🤖 AI Summary
Existing multimodal large language models (MLLMs) exhibit significant limitations in pixel-level understanding, yet coarse-grained evaluation tasks—such as VQA and visual grounding—fail to accurately assess their fine-grained capabilities. Moreover, current segmentation approaches relying on implicit tokens and external decoders compromise the textual output space, degrade linguistic competence, and lack scalability.
Method: We propose Human-Like Mask Annotation Tasks (HLMAT), reformulating image segmentation as a multi-step text-based click decision process—enabling end-to-end pixel-level understanding and high-fidelity mask generation without architectural modifications or implicit tokens.
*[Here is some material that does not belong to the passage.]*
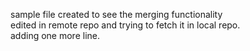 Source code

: sample file created to see the merging functionality <br>
edited in remote repo and trying to fetch it in local repo.<br>
adding one more line.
Contribution/Results: We introduce the first interactive segmentation paradigm grounded in human annotation trajectories, transforming pixel-level understanding into a learnable, evaluable, multi-step visual decision task—supporting mask refinement and annotation filtering. Integrating StaR reinforcement learning, PRM-guided tree search, and text-click sequence modeling, SegAgent achieves state-of-the-art performance on standard segmentation benchmarks and establishes the first pixel-level understanding evaluation protocol tailored for MLLMs.
📝 Abstract
While MLLMs have demonstrated adequate image understanding capabilities, they still struggle with pixel-level comprehension, limiting their practical applications. Current evaluation tasks like VQA and visual grounding remain too coarse to assess fine-grained pixel comprehension accurately. Though segmentation is foundational for pixel-level understanding, existing methods often require MLLMs to generate implicit tokens, decoded through external pixel decoders. This approach disrupts the MLLM's text output space, potentially compromising language capabilities and reducing flexibility and extensibility, while failing to reflect the model's intrinsic pixel-level understanding. Thus, we introduce the Human-Like Mask Annotation Task (HLMAT), a new paradigm where MLLMs mimic human annotators using interactive segmentation tools. Modeling segmentation as a multi-step Markov Decision Process, HLMAT enables MLLMs to iteratively generate text-based click points, achieving high-quality masks without architectural changes or implicit tokens. Through this setup, we develop SegAgent, a model fine-tuned on human-like annotation trajectories, which achieves performance comparable to state-of-the-art (SOTA) methods and supports additional tasks like mask refinement and annotation filtering. HLMAT provides a protocol for assessing fine-grained pixel understanding in MLLMs and introduces a vision-centric, multi-step decision-making task that facilitates exploration of MLLMs' visual reasoning abilities. Our adaptations of policy improvement method StaR and PRM-guided tree search further enhance model robustness in complex segmentation tasks, laying a foundation for future advancements in fine-grained visual perception and multi-step decision-making for MLLMs.